Stored data:
════════

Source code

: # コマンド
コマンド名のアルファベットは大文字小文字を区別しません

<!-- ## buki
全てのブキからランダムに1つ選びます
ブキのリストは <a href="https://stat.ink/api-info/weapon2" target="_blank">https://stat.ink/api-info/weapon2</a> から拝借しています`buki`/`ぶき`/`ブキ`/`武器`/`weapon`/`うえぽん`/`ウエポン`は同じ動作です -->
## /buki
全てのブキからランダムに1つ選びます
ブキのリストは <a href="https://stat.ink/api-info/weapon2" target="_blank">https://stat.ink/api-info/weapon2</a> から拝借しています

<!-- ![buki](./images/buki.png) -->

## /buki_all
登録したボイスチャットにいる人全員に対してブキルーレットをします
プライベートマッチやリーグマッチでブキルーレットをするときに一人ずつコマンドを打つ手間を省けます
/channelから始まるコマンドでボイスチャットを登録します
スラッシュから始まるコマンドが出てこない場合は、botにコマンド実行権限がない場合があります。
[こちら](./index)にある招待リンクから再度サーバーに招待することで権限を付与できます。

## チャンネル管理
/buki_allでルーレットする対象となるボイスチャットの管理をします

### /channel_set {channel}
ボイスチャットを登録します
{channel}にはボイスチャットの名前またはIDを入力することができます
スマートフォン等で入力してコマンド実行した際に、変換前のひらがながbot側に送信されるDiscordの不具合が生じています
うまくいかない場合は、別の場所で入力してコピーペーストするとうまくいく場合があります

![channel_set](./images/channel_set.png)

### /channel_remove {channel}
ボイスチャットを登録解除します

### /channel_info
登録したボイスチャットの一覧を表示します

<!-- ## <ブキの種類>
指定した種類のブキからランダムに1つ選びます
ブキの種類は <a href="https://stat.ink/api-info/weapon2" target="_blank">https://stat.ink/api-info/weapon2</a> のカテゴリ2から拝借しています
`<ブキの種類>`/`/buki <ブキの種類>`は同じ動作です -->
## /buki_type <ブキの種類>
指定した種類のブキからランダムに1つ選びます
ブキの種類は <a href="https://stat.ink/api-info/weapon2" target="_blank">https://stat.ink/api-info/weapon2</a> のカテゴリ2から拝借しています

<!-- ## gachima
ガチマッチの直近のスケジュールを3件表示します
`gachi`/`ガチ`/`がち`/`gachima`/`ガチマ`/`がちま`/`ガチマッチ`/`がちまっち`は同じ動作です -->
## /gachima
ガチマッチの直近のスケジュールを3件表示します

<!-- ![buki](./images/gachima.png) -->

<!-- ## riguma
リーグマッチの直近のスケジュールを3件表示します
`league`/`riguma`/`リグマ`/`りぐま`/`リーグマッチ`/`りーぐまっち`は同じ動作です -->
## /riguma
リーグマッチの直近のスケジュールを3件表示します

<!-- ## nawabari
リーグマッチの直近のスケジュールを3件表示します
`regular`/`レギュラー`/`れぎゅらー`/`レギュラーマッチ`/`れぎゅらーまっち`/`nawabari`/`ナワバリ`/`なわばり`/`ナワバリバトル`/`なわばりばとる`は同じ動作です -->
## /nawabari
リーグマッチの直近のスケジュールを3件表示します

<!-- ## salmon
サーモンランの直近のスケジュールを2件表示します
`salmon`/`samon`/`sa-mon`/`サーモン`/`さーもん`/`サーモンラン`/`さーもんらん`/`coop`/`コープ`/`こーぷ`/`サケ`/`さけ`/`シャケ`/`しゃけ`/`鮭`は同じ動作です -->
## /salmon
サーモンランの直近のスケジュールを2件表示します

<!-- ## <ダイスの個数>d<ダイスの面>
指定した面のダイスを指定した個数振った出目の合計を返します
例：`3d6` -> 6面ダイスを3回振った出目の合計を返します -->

════════

▶ [Problem details]:
Scan the entries above for the string "salmon" and copy each line that contains it.

▶ [Task solution]:
<!-- ## salmon
`salmon`/`samon`/`sa-mon`/`サーモン`/`さーもん`/`サーモンラン`/`さーもんらん`/`coop`/`コープ`/`こーぷ`/`サケ`/`さけ`/`シャケ`/`しゃけ`/`鮭`は同じ動作です -->
## /salmon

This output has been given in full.